(Source texts of formatted documents)
▼

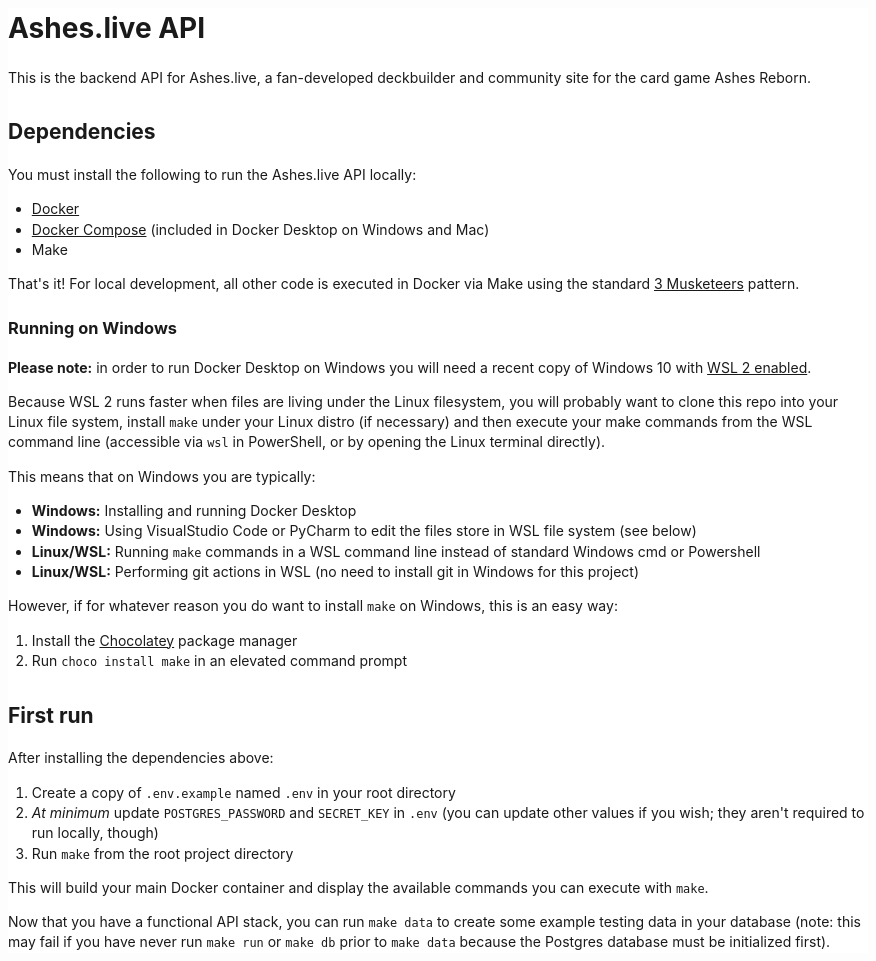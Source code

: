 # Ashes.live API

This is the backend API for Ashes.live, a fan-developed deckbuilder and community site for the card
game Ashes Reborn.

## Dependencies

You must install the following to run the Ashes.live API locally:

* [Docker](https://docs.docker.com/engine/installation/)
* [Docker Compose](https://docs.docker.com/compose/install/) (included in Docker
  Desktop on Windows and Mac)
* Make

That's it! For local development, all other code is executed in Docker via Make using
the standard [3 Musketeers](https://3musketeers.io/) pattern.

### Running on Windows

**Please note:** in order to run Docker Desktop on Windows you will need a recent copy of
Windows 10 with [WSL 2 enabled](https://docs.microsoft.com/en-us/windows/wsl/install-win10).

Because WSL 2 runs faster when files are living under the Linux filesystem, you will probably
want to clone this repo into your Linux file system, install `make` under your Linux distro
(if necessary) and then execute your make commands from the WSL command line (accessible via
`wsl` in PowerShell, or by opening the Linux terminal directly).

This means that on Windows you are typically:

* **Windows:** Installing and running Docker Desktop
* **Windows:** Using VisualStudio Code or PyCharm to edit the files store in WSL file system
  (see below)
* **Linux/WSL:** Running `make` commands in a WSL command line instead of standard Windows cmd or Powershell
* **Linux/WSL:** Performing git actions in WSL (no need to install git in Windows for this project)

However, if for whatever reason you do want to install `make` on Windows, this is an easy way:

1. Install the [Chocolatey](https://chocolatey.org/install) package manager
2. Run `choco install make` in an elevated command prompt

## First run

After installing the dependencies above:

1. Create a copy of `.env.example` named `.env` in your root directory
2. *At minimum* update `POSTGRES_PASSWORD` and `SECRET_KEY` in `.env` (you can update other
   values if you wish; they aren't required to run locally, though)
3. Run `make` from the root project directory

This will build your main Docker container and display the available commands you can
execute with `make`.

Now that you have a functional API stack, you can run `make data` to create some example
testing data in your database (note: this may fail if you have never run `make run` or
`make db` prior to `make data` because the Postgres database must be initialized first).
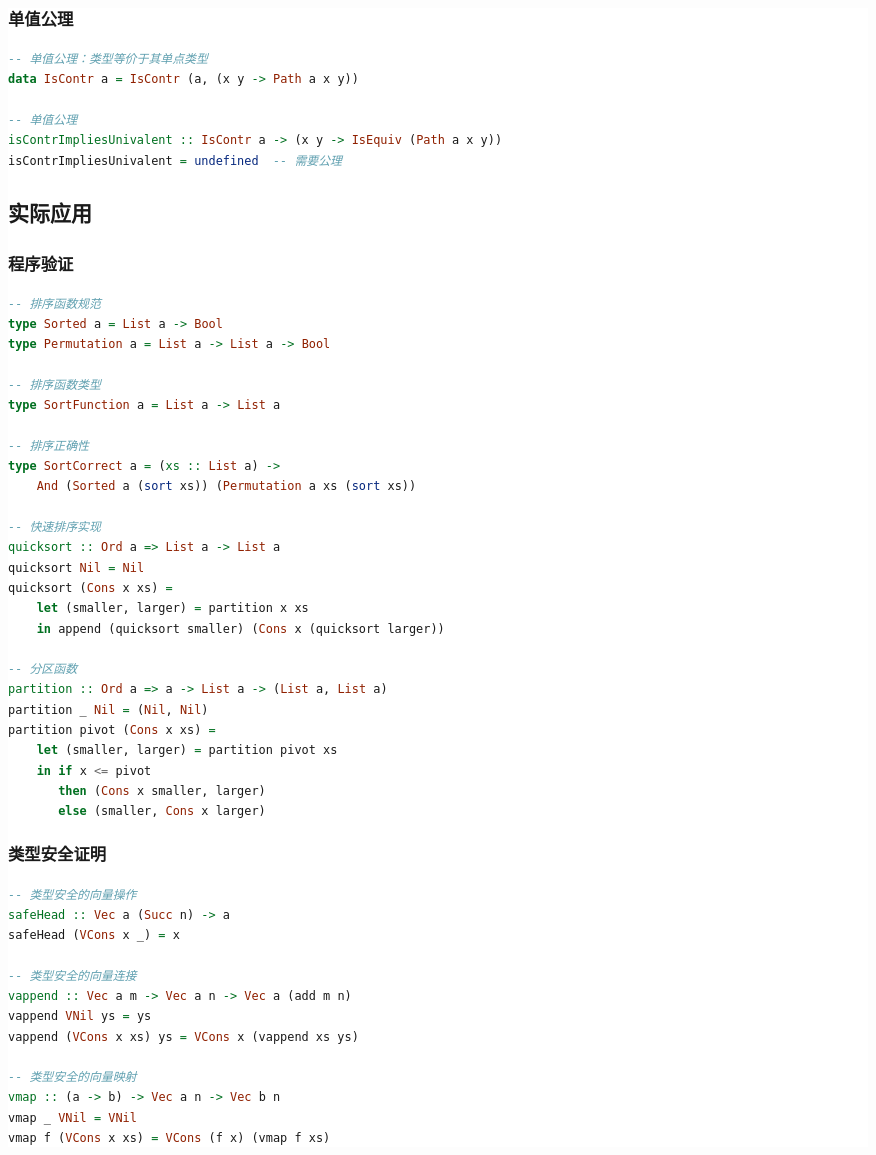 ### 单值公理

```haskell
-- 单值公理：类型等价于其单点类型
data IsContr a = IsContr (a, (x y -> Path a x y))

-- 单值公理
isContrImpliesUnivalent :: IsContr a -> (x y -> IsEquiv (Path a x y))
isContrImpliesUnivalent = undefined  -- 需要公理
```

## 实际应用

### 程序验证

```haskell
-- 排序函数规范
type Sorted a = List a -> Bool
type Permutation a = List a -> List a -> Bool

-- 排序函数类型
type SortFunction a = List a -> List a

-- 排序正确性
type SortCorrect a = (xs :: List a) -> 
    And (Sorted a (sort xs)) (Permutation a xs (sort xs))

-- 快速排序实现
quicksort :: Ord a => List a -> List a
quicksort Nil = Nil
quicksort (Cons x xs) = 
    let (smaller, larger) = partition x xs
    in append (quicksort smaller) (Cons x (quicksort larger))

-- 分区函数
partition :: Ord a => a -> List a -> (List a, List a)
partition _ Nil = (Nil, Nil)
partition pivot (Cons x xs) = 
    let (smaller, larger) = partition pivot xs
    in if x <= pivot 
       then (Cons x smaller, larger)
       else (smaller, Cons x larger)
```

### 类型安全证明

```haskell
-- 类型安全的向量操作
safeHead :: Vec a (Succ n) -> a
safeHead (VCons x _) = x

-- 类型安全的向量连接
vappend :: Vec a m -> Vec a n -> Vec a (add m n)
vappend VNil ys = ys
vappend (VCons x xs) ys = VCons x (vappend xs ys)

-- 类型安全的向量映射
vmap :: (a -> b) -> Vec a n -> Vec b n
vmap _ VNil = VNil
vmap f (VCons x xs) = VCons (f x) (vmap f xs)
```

▲

• [Work instructions]
Reproduce every line above word for word; no images.

• [Answer box]
Source code

: # Ashes.live API

This is the backend API for Ashes.live, a fan-developed deckbuilder and community site for the card
game Ashes Reborn.

## Dependencies

You must install the following to run the Ashes.live API locally:

* [Docker](https://docs.docker.com/engine/installation/)
* [Docker Compose](https://docs.docker.com/compose/install/) (included in Docker
  Desktop on Windows and Mac)
* Make

That's it! For local development, all other code is executed in Docker via Make using
the standard [3 Musketeers](https://3musketeers.io/) pattern.

### Running on Windows

**Please note:** in order to run Docker Desktop on Windows you will need a recent copy of
Windows 10 with [WSL 2 enabled](https://docs.microsoft.com/en-us/windows/wsl/install-win10).

Because WSL 2 runs faster when files are living under the Linux filesystem, you will probably
want to clone this repo into your Linux file system, install `make` under your Linux distro
(if necessary) and then execute your make commands from the WSL command line (accessible via
`wsl` in PowerShell, or by opening the Linux terminal directly).

This means that on Windows you are typically:

* **Windows:** Installing and running Docker Desktop
* **Windows:** Using VisualStudio Code or PyCharm to edit the files store in WSL file system
  (see below)
* **Linux/WSL:** Running `make` commands in a WSL command line instead of standard Windows cmd or Powershell
* **Linux/WSL:** Performing git actions in WSL (no need to install git in Windows for this project)

However, if for whatever reason you do want to install `make` on Windows, this is an easy way:

1. Install the [Chocolatey](https://chocolatey.org/install) package manager
2. Run `choco install make` in an elevated command prompt

## First run

After installing the dependencies above:

1. Create a copy of `.env.example` named `.env` in your root directory
2. *At minimum* update `POSTGRES_PASSWORD` and `SECRET_KEY` in `.env` (you can update other
   values if you wish; they aren't required to run locally, though)
3. Run `make` from the root project directory

This will build your main Docker container and display the available commands you can
execute with `make`.

Now that you have a functional API stack, you can run `make data` to create some example
testing data in your database (note: this may fail if you have never run `make run` or
`make db` prior to `make data` because the Postgres database must be initialized first).
 ### 单值公理

```haskell
-- 单值公理：类型等价于其单点类型
data IsContr a = IsContr (a, (x y -> Path a x y))

-- 单值公理
isContrImpliesUnivalent :: IsContr a -> (x y -> IsEquiv (Path a x y))
isContrImpliesUnivalent = undefined  -- 需要公理
```

## 实际应用

### 程序验证

```haskell
-- 排序函数规范
type Sorted a = List a -> Bool
type Permutation a = List a -> List a -> Bool

-- 排序函数类型
type SortFunction a = List a -> List a

-- 排序正确性
type SortCorrect a = (xs :: List a) -> 
    And (Sorted a (sort xs)) (Permutation a xs (sort xs))

-- 快速排序实现
quicksort :: Ord a => List a -> List a
quicksort Nil = Nil
quicksort (Cons x xs) = 
    let (smaller, larger) = partition x xs
    in append (quicksort smaller) (Cons x (quicksort larger))

-- 分区函数
partition :: Ord a => a -> List a -> (List a, List a)
partition _ Nil = (Nil, Nil)
partition pivot (Cons x xs) = 
    let (smaller, larger) = partition pivot xs
    in if x <= pivot 
       then (Cons x smaller, larger)
       else (smaller, Cons x larger)
```

### 类型安全证明

```haskell
-- 类型安全的向量操作
safeHead :: Vec a (Succ n) -> a
safeHead (VCons x _) = x

-- 类型安全的向量连接
vappend :: Vec a m -> Vec a n -> Vec a (add m n)
vappend VNil ys = ys
vappend (VCons x xs) ys = VCons x (vappend xs ys)

-- 类型安全的向量映射
vmap :: (a -> b) -> Vec a n -> Vec b n
vmap _ VNil = VNil
vmap f (VCons x xs) = VCons (f x) (vmap f xs)
```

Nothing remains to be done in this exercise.